--- WHAT THE TASK REQUIRES ---
From the entries below, retype only the lines from the one with "Departing from the" through the one with "Moreover, its authors", exactly as written.
*** EXERCISE INPUTS
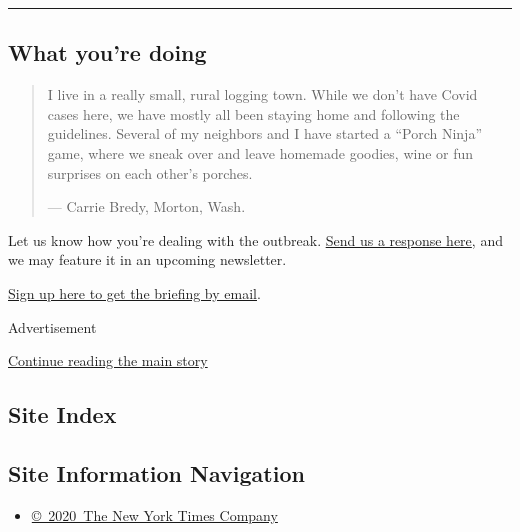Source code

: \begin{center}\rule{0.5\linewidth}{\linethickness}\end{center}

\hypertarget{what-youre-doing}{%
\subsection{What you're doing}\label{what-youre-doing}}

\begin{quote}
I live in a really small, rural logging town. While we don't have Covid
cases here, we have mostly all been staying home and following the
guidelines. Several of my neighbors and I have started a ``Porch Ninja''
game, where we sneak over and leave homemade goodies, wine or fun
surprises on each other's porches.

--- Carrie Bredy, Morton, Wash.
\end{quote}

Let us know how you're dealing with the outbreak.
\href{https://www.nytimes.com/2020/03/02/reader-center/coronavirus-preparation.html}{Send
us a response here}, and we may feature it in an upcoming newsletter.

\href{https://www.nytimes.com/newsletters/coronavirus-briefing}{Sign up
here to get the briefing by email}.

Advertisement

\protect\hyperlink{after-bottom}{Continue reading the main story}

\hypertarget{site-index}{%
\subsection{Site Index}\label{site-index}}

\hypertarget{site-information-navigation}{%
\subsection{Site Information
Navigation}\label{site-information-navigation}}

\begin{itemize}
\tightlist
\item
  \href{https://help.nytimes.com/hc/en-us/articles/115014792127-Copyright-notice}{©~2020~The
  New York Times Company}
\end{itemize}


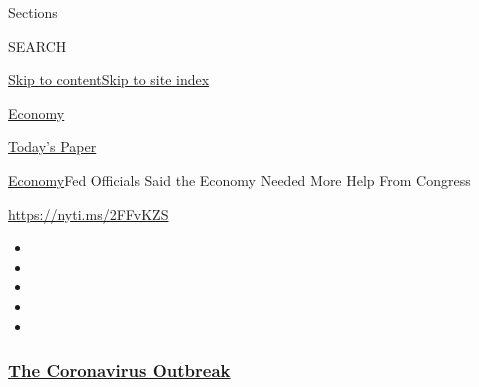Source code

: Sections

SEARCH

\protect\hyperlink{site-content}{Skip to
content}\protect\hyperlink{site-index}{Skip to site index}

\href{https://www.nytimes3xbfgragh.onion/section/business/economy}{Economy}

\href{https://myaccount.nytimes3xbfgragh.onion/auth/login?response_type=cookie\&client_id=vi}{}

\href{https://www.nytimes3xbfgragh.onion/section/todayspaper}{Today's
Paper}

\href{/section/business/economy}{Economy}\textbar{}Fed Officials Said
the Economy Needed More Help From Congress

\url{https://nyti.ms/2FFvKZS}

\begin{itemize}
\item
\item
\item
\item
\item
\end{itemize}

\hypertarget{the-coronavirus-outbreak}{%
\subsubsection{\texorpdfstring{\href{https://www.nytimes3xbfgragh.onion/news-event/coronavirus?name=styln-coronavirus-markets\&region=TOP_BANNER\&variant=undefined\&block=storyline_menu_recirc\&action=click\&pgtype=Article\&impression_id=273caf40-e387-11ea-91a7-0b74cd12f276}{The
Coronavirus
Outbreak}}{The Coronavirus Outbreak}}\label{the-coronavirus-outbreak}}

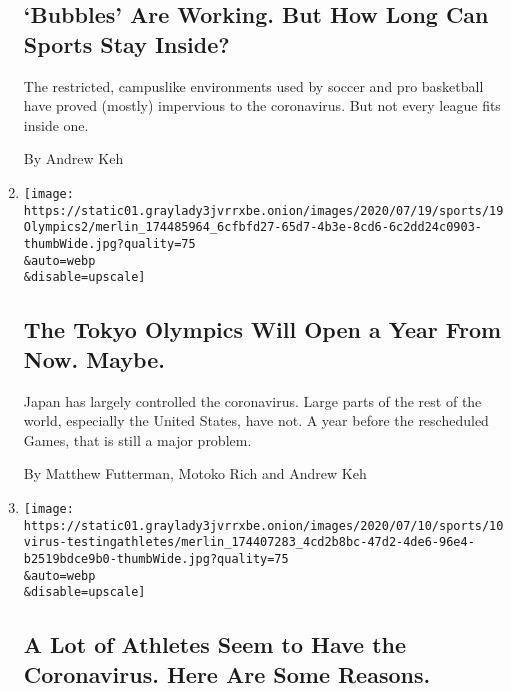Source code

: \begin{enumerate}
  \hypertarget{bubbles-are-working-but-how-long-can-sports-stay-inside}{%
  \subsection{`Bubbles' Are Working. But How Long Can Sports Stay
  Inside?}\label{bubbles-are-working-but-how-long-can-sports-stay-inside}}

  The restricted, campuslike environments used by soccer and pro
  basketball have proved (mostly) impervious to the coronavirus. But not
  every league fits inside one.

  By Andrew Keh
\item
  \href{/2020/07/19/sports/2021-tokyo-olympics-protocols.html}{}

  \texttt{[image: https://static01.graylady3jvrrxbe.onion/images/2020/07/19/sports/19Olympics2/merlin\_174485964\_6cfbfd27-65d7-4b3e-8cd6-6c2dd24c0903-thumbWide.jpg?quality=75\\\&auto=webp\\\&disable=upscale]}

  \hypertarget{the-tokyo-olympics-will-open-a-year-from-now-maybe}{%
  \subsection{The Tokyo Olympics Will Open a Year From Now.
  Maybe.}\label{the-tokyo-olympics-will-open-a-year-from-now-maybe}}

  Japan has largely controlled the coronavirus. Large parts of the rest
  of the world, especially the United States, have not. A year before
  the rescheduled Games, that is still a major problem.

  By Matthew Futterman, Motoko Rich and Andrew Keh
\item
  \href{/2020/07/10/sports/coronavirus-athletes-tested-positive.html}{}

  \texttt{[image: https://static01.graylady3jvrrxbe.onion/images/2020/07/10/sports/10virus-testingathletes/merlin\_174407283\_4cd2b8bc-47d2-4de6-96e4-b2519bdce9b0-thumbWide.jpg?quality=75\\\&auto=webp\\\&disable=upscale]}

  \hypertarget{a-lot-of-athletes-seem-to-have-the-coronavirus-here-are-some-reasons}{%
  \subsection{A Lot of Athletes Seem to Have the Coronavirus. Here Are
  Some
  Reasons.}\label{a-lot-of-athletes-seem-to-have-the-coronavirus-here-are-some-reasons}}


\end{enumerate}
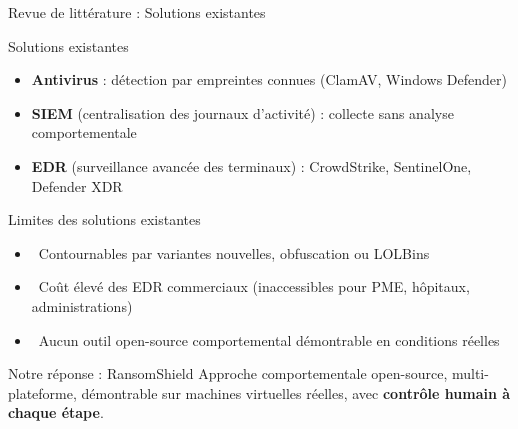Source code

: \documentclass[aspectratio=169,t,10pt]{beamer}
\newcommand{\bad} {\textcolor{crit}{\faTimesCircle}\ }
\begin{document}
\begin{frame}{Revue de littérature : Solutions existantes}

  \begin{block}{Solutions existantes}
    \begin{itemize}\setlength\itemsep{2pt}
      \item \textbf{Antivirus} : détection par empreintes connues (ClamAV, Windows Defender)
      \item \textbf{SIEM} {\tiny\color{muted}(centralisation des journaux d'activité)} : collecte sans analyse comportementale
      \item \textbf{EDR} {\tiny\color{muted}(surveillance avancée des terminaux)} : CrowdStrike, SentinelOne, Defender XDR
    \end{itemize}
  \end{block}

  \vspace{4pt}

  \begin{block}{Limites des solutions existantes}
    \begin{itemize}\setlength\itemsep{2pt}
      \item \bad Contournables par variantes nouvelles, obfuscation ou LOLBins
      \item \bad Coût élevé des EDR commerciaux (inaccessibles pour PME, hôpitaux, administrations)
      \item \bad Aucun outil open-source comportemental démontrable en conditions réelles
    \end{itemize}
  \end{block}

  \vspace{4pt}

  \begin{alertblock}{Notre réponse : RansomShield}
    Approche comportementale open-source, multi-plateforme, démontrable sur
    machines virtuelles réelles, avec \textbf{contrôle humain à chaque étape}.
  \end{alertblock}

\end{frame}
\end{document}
******
*** EXERCISE INPUTS
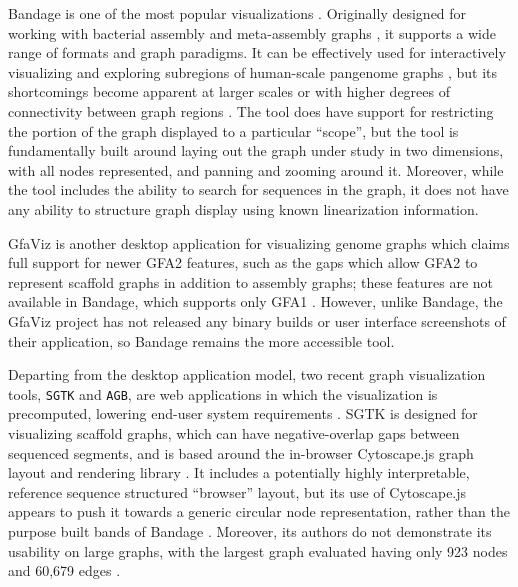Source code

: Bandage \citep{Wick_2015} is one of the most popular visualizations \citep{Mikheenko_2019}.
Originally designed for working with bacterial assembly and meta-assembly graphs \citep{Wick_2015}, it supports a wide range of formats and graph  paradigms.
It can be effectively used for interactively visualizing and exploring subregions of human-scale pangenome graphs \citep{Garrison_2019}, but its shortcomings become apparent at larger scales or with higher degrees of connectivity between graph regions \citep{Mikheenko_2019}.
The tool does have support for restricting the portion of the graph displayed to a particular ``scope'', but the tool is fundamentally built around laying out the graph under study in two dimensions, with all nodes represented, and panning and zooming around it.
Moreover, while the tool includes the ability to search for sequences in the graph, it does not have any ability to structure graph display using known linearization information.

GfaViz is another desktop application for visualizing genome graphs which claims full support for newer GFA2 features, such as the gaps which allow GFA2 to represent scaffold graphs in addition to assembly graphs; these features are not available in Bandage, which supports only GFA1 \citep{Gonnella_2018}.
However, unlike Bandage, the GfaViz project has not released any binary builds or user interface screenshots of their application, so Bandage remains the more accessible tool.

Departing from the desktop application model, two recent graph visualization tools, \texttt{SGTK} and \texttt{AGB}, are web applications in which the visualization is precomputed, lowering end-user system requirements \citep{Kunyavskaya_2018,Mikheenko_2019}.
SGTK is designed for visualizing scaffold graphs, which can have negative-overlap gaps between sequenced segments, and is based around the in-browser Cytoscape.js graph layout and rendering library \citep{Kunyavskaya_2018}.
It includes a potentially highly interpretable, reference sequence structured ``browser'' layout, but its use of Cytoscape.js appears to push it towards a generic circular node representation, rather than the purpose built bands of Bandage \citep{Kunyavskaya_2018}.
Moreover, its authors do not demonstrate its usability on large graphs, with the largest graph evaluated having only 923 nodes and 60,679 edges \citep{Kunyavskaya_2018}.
******
--- TASK RESPONSE ---
Departing from the desktop application model, two recent graph visualization tools, \texttt{SGTK} and \texttt{AGB}, are web applications in which the visualization is precomputed, lowering end-user system requirements \citep{Kunyavskaya_2018,Mikheenko_2019}.
SGTK is designed for visualizing scaffold graphs, which can have negative-overlap gaps between sequenced segments, and is based around the in-browser Cytoscape.js graph layout and rendering library \citep{Kunyavskaya_2018}.
It includes a potentially highly interpretable, reference sequence structured ``browser'' layout, but its use of Cytoscape.js appears to push it towards a generic circular node representation, rather than the purpose built bands of Bandage \citep{Kunyavskaya_2018}.
Moreover, its authors do not demonstrate its usability on large graphs, with the largest graph evaluated having only 923 nodes and 60,679 edges \citep{Kunyavskaya_2018}.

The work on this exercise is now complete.